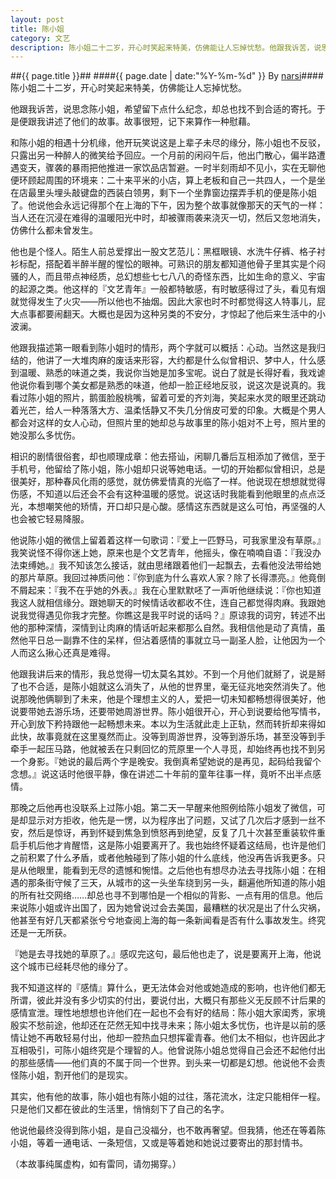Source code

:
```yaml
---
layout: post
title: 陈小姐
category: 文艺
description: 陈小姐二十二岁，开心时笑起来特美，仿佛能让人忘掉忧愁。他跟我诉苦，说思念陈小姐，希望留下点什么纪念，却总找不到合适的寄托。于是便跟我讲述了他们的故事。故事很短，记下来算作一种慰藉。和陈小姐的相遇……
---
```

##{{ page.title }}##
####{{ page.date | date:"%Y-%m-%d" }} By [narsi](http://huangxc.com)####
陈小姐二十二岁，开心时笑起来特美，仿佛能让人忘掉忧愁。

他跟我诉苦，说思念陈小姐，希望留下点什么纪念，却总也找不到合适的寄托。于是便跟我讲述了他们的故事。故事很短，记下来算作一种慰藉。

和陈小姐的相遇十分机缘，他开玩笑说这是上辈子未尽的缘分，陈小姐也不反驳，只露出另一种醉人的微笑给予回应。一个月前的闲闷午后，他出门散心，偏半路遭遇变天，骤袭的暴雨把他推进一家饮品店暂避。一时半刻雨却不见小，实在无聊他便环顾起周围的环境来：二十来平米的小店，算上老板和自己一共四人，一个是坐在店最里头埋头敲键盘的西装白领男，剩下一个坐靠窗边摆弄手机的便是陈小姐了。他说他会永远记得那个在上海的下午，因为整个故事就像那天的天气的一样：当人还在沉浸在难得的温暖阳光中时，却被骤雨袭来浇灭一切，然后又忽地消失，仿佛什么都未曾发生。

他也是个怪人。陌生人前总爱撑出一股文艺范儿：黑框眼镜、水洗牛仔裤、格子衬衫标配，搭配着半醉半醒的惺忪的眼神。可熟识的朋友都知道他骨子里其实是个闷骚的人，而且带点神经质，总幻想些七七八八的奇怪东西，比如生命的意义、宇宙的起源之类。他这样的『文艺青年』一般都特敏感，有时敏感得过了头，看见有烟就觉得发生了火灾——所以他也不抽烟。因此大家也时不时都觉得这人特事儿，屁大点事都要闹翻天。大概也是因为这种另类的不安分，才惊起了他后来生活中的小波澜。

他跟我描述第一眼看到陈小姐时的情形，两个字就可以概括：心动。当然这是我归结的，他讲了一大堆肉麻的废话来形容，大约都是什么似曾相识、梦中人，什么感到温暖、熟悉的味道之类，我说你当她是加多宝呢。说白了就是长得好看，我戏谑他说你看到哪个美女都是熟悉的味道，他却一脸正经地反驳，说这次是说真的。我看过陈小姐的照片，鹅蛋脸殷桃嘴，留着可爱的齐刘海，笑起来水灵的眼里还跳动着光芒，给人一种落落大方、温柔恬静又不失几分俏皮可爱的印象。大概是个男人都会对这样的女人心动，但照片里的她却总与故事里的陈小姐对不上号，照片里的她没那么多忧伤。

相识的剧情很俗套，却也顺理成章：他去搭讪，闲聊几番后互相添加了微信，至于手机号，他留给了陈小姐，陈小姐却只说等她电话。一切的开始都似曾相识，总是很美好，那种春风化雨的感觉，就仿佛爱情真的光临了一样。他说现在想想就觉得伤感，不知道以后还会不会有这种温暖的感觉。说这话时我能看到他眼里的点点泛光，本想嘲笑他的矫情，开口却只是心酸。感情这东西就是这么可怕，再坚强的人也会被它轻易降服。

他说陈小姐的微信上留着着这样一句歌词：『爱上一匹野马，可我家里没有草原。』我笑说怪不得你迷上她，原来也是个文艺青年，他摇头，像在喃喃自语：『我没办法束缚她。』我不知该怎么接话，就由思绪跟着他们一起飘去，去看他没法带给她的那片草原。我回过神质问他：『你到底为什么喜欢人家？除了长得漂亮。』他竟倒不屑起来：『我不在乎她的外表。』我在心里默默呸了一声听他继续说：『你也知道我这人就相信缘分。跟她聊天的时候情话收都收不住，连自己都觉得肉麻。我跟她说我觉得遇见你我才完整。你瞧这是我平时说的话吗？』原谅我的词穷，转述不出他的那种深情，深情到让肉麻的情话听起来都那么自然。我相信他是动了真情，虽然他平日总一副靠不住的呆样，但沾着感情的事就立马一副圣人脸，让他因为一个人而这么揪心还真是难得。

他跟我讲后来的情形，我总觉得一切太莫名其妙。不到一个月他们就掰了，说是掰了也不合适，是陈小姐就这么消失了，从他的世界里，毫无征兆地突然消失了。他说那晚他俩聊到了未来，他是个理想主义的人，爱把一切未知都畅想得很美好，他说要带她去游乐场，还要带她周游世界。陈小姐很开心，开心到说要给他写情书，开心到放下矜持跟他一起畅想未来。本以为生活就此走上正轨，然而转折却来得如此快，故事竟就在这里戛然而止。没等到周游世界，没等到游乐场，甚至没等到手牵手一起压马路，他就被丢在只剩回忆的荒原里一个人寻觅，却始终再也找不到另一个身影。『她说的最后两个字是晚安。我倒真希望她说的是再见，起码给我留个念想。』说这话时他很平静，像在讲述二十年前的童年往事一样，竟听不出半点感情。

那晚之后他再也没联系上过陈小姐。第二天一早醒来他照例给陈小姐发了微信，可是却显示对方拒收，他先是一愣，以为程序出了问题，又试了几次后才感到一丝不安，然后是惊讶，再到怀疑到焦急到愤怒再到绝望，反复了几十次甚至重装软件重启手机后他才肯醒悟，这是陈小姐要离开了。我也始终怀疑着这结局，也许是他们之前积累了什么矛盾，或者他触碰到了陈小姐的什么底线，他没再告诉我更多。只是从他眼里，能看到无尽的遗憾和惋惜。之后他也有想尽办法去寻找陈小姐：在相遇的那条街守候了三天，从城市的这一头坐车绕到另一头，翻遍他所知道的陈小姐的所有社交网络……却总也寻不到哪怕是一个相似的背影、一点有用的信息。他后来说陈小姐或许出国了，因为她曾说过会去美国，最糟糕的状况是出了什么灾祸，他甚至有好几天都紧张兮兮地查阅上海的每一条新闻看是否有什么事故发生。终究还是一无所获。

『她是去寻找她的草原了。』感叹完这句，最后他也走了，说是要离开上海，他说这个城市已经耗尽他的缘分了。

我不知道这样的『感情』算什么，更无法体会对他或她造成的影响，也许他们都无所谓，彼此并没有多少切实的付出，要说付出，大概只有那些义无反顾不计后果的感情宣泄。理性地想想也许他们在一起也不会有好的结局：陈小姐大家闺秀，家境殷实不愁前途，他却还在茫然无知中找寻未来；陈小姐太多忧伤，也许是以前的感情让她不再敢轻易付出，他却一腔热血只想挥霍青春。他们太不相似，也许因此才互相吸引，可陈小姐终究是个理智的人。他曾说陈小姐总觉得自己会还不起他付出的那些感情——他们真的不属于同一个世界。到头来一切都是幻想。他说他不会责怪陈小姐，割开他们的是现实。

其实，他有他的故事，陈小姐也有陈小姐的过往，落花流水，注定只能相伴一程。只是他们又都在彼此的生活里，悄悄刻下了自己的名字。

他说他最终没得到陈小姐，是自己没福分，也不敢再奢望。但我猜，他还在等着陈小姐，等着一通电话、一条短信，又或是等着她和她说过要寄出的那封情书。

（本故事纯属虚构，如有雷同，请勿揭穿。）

▶ Work request
Your task is to write out, exactly, the line that contains "我不知道这样的『感情』算什么" and each line after it to the end of the data, with no other lines.

▶ Reply
我不知道这样的『感情』算什么，更无法体会对他或她造成的影响，也许他们都无所谓，彼此并没有多少切实的付出，要说付出，大概只有那些义无反顾不计后果的感情宣泄。理性地想想也许他们在一起也不会有好的结局：陈小姐大家闺秀，家境殷实不愁前途，他却还在茫然无知中找寻未来；陈小姐太多忧伤，也许是以前的感情让她不再敢轻易付出，他却一腔热血只想挥霍青春。他们太不相似，也许因此才互相吸引，可陈小姐终究是个理智的人。他曾说陈小姐总觉得自己会还不起他付出的那些感情——他们真的不属于同一个世界。到头来一切都是幻想。他说他不会责怪陈小姐，割开他们的是现实。

其实，他有他的故事，陈小姐也有陈小姐的过往，落花流水，注定只能相伴一程。只是他们又都在彼此的生活里，悄悄刻下了自己的名字。

他说他最终没得到陈小姐，是自己没福分，也不敢再奢望。但我猜，他还在等着陈小姐，等着一通电话、一条短信，又或是等着她和她说过要寄出的那封情书。

（本故事纯属虚构，如有雷同，请勿揭穿。）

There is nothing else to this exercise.